WORK TASK> Below are the entries. Transcribe exactly the lines from the one with "## [0.1.0] - 2023-12-15" through the one with "- Initial release.", ends included, and leave out all others.
»»
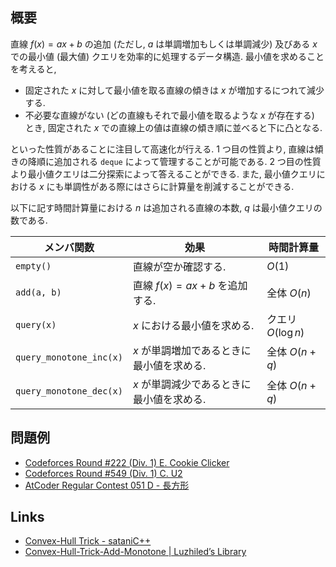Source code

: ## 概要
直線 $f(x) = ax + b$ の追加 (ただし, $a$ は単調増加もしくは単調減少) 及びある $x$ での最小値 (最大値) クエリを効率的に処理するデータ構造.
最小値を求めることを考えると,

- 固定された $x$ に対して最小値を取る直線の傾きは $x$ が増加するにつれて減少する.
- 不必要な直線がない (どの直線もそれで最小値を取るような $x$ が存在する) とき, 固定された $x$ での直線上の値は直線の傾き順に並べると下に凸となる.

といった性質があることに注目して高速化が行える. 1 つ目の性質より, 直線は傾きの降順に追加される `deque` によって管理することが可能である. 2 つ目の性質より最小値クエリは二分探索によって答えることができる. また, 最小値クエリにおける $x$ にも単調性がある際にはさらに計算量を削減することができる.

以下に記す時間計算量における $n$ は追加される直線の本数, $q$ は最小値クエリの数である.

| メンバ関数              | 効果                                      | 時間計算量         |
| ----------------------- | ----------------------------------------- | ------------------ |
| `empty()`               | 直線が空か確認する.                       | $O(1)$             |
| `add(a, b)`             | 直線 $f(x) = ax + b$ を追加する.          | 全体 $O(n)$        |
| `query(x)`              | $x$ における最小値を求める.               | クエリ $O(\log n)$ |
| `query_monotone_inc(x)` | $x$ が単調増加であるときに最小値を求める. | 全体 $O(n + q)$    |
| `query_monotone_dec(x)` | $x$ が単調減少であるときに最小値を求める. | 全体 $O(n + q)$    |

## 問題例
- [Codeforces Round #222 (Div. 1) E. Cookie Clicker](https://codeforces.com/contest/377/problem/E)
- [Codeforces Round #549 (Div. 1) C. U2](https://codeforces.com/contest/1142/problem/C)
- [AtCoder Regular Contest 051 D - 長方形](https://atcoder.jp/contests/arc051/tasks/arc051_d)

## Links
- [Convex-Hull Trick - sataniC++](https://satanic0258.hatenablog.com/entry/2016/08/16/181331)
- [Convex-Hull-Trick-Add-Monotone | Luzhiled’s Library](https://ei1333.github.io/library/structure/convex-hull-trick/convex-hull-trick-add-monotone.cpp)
««
»»
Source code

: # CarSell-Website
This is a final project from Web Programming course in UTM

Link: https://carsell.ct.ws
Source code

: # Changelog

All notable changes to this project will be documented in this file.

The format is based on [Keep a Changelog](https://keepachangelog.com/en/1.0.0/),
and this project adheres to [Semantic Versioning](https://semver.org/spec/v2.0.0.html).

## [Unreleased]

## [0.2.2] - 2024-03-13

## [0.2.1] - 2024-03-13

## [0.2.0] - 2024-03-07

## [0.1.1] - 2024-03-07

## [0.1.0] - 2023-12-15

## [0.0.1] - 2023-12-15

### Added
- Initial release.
««
»»
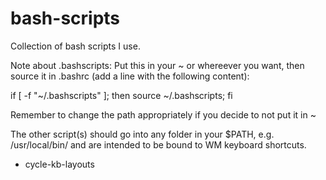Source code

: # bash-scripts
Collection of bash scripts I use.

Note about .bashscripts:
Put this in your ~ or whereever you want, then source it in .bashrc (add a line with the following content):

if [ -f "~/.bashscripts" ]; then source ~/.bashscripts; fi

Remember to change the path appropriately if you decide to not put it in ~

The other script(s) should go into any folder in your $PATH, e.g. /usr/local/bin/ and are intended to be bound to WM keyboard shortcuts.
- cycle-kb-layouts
««
ANSWER SPACE>
## [0.1.0] - 2023-12-15

## [0.0.1] - 2023-12-15

### Added
- Initial release.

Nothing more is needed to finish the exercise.